Ces deux œuvres magistrales ont marqué le paysage littéraire contemporain par leur originalité. La frontière entre l’étrange, la science-fiction et le réel est si poreuse qu’on cherche sans cesse à la définir et à l’identifier. On passe de l’un à l’autre sans fracas, comme une constante. Ce glissement discret rend la lecture enveloppante.
Dans une société qui évolue rapidement, où la stimulation est omniprésente, l’écriture minimaliste japonaise de Murakami marque une pause salutaire pour le lecteur. C’est dans sa manière de saisir la force du quotidien que réside l’essence de son récit. Le quotidien est un art et le rythme narratif de l’auteur repose sur une esthétique de l’épure à la japonaise, à l’image de la culture zen. Il nous incite à ralentir, à apprécier ces moments dans les histoires comme en dehors. Ces instants de « rien » sont chargés de présence, chaque scène est travaillée comme un moment unique. Il propose une autre manière d’habiter la littérature et, par ricochet, notre propre quotidien. Lire Murakami, c’est retrouver le goût de la lenteur, de la contemplation et des choses simples. Chaque détail de la normalité est sublimé.
Son écriture contemplative impose un rythme qui transforme chaque moment du quotidien en instant exceptionnel. Chacun de ces rituels, répétés mais jamais mécaniques, est décrit avec neutralité et minutie : le repas est longuement raconté, soin est apporté à la coupe des légumes, le petit-déjeuner se prépare tartine après tartine, l’habillement se vit presque avec une solennité discrète, l’heure du coucher sacralisée devient une dévotion au repos. La musique choisie sur un vinyle ou les promenades dans des lieux silencieux prolongent cette atmosphère. La douceur de vivre s’illustre dans des moments tels qu’un café pris tôt le matin. Un personnage qui prend le temps de préparer un repas offre un doux moment de lecture. Une croyance tacite dans la profondeur du silence et du détail parcourt les romans : c’est une constante chez Haruki Murakami.
C’est dans ce quotidien ultraréaliste que naît l’étrange, dans le silence des personnages.
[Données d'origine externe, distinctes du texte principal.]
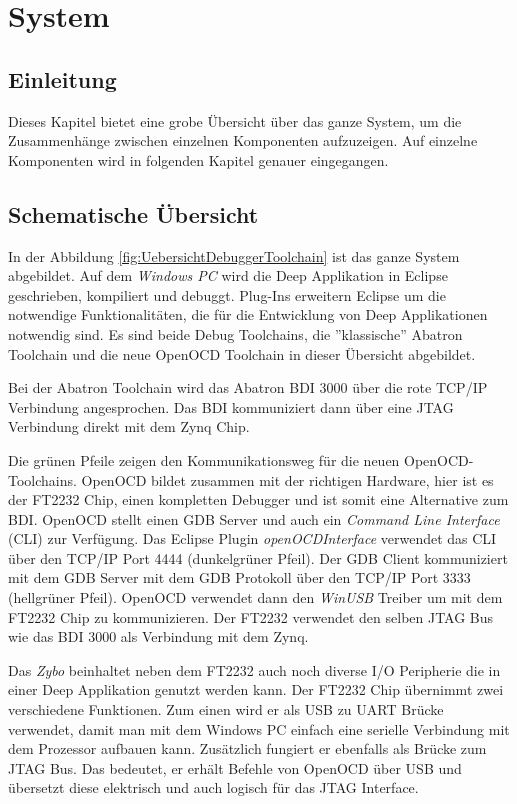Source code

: \chapter{System}
\section{Einleitung}
Dieses Kapitel bietet eine grobe Übersicht über das ganze System, um die Zusammenhänge zwischen einzelnen Komponenten aufzuzeigen.
Auf einzelne Komponenten wird in folgenden Kapitel genauer eingegangen.

\section{Schematische Übersicht}
In der Abbildung \ref{fig:UebersichtDebuggerToolchain} ist das ganze System abgebildet.
Auf dem \textit{Windows PC} wird die Deep Applikation in Eclipse geschrieben, kompiliert und debuggt.
Plug-Ins erweitern Eclipse um die notwendige Funktionalitäten, die für die Entwicklung von Deep Applikationen notwendig sind.
Es sind beide Debug Toolchains, die ''klassische'' Abatron Toolchain und die neue OpenOCD Toolchain in dieser Übersicht abgebildet.

Bei der Abatron Toolchain wird das Abatron BDI 3000 über die rote TCP/IP Verbindung angesprochen.
Das BDI kommuniziert dann über eine JTAG Verbindung direkt mit dem Zynq Chip.

Die grünen Pfeile zeigen den Kommunikationsweg für die neuen OpenOCD-Toolchains.
OpenOCD bildet zusammen mit der richtigen Hardware, hier ist es der FT2232 Chip, einen kompletten Debugger und ist somit eine Alternative zum BDI.
OpenOCD stellt einen GDB Server und auch ein \textit{Command Line Interface} (CLI) zur Verfügung.
Das Eclipse Plugin \textit{openOCDInterface} verwendet das CLI über den TCP/IP Port 4444 (dunkelgrüner Pfeil).
Der GDB Client kommuniziert mit dem GDB Server mit dem GDB Protokoll über den TCP/IP Port 3333 (hellgrüner Pfeil).
OpenOCD verwendet dann den \textit{WinUSB} Treiber um mit dem FT2232 Chip zu kommunizieren.
Der FT2232 verwendet den selben JTAG Bus wie das BDI 3000 als Verbindung mit dem Zynq.

Das \textit{Zybo} beinhaltet neben dem FT2232 auch noch diverse I/O Peripherie die in einer Deep Applikation genutzt werden kann.
Der FT2232 Chip übernimmt zwei verschiedene Funktionen.
Zum einen wird er als USB zu UART Brücke verwendet, damit man mit dem Windows PC einfach eine serielle Verbindung mit dem Prozessor aufbauen kann.
Zusätzlich fungiert er ebenfalls als Brücke zum JTAG Bus.
Das bedeutet, er erhält Befehle von OpenOCD über USB und übersetzt diese elektrisch und auch logisch für das JTAG Interface.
D’un appartement banal peut surgir une réalité parallèle, comme dans Les Amants du Spoutnik, où l’un des protagonistes se voit agir de l’extérieur. Ou encore dans Le Meurtre du commandeur, quand un personnage découvre un puits dans son jardin, qui mène à un questionnement existentiel. Cette ouverture mystérieuse, autant physique que psychologique, devient le point de départ d’une aventure introspective. Ce glissement vers l’irréel est porté par des personnages sans fioriture. Leur silence est éloquent, ils habitent des lieux calmes, presque vides, qui résonnent comme un écho intérieur.
Ce réalisme magique n’est pas spectaculaire. Il est fluide et discret, prolongeant la logique intérieure des personnages. L’étrange devient parfois métaphore de leur solitude, une solitude toujours délibérée et philosophique.
La simplicité de l’auteur, c’est ralentir pour mieux voir et mieux lire quelques lignes de beauté. Cette porosité entre quotidien et extraordinaire est renforcée par la solitude presque systématique des personnages. Elle ajoute un côté mystérieux à l’œuvre et devient une ambiance, comme une atmosphère de retrait. Le silence cisèle les fondations du récit, comme on peut le saisir dans l’adaptation du recueil Des hommes sans femmes, réalisée par Ryūsuke Hamaguchi en 2021. Elle restitue à merveille l’ambiance feutrée où le silence devient narratif.
La musique joue un rôle prépondérant dans l’atmosphère générale des romans. Murakami, grand amateur de jazz, aime faire découvrir des artistes qu’il apprécie et les inclut dans son univers littéraire. On entendrait presque Chet Baker ou John Coltrane rythmer la narration. La musique est un autre langage du quotidien : elle lui donne rythme et texture. L’auteur mélomane avait d’ailleurs ouvert un jazz bar à Tokyo dans sa jeunesse, le « Peter Cat ». Cette passion et cette culture transpirent élégamment dans ses récits et irriguent son œuvre. Cette bande-son raffinée est le fil rouge du sublime chez Murakami.
Dans sa littérature, forme de vigilance douce au monde, la simplicité du quotidien est mise à l’honneur comme un protagoniste à part entière. C’est un lien subtil à l’ordinaire. C’est aussi ce qui fait la beauté des romans et nouvelles d’Haruki Murakami. Il a le pouvoir de révéler l’extraordinaire contenu dans l’ordinaire et nous invite à reconsidérer notre quotidien comme un territoire sensible.